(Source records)
------------------------

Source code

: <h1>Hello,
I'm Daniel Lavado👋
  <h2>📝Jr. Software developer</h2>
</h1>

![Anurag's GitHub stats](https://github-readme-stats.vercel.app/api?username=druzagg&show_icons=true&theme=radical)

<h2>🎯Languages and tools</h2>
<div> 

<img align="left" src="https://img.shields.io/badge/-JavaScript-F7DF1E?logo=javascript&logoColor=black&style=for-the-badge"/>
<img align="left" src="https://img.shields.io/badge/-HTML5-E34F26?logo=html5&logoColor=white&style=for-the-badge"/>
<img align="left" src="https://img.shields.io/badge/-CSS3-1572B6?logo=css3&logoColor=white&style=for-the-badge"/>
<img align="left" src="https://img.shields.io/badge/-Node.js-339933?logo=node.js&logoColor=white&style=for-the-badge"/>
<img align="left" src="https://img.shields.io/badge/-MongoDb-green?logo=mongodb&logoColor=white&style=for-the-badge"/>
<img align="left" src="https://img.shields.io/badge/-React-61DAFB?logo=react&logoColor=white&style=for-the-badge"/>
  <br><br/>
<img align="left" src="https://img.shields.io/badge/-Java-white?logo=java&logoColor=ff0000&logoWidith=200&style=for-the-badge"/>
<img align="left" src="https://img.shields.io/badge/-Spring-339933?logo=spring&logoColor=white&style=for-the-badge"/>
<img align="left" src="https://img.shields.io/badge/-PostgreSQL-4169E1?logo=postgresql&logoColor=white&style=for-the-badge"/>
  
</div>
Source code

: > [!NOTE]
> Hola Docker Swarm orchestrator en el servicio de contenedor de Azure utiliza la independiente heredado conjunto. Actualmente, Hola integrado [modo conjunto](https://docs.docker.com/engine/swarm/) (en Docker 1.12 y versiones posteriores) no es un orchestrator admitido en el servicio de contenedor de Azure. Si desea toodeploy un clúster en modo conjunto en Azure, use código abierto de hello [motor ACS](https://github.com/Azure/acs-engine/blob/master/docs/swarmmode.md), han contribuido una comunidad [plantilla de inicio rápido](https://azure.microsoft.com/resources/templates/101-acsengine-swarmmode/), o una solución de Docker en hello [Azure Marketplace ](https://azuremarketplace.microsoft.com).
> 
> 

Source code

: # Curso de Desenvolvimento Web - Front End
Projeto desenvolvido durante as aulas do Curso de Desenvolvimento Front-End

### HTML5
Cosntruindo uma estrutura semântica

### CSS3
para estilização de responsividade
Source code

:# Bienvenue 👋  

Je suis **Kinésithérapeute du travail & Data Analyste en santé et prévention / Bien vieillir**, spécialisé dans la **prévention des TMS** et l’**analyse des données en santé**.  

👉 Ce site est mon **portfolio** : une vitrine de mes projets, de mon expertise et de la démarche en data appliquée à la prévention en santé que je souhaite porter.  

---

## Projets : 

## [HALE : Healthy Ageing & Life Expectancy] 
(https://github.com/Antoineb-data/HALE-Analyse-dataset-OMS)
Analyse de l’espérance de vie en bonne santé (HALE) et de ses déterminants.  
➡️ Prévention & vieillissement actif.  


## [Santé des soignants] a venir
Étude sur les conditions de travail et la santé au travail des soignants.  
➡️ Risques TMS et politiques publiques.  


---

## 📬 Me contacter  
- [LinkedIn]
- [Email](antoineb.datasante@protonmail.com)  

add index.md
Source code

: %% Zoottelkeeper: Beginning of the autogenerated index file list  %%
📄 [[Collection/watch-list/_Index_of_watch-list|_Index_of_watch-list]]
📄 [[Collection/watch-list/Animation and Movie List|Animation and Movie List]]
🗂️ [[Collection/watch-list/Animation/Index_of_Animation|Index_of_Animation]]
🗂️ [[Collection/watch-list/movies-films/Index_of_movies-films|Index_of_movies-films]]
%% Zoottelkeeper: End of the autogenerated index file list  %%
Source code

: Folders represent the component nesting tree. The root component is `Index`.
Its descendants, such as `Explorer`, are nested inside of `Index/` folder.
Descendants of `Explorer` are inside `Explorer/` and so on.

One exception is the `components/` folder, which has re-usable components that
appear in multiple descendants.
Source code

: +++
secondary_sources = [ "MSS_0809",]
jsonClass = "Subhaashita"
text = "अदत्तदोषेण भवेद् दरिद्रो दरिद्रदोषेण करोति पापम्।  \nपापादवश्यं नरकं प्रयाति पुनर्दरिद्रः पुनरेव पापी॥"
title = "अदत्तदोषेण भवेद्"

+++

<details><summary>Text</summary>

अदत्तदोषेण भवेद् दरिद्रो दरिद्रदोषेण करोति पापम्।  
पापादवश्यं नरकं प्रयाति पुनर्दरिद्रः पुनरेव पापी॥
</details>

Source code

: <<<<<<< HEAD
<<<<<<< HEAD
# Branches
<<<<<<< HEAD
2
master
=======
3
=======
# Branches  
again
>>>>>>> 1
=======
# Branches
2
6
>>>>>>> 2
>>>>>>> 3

------------------------

Report the number of lines in the records above that include "list", leaving out any other words.

6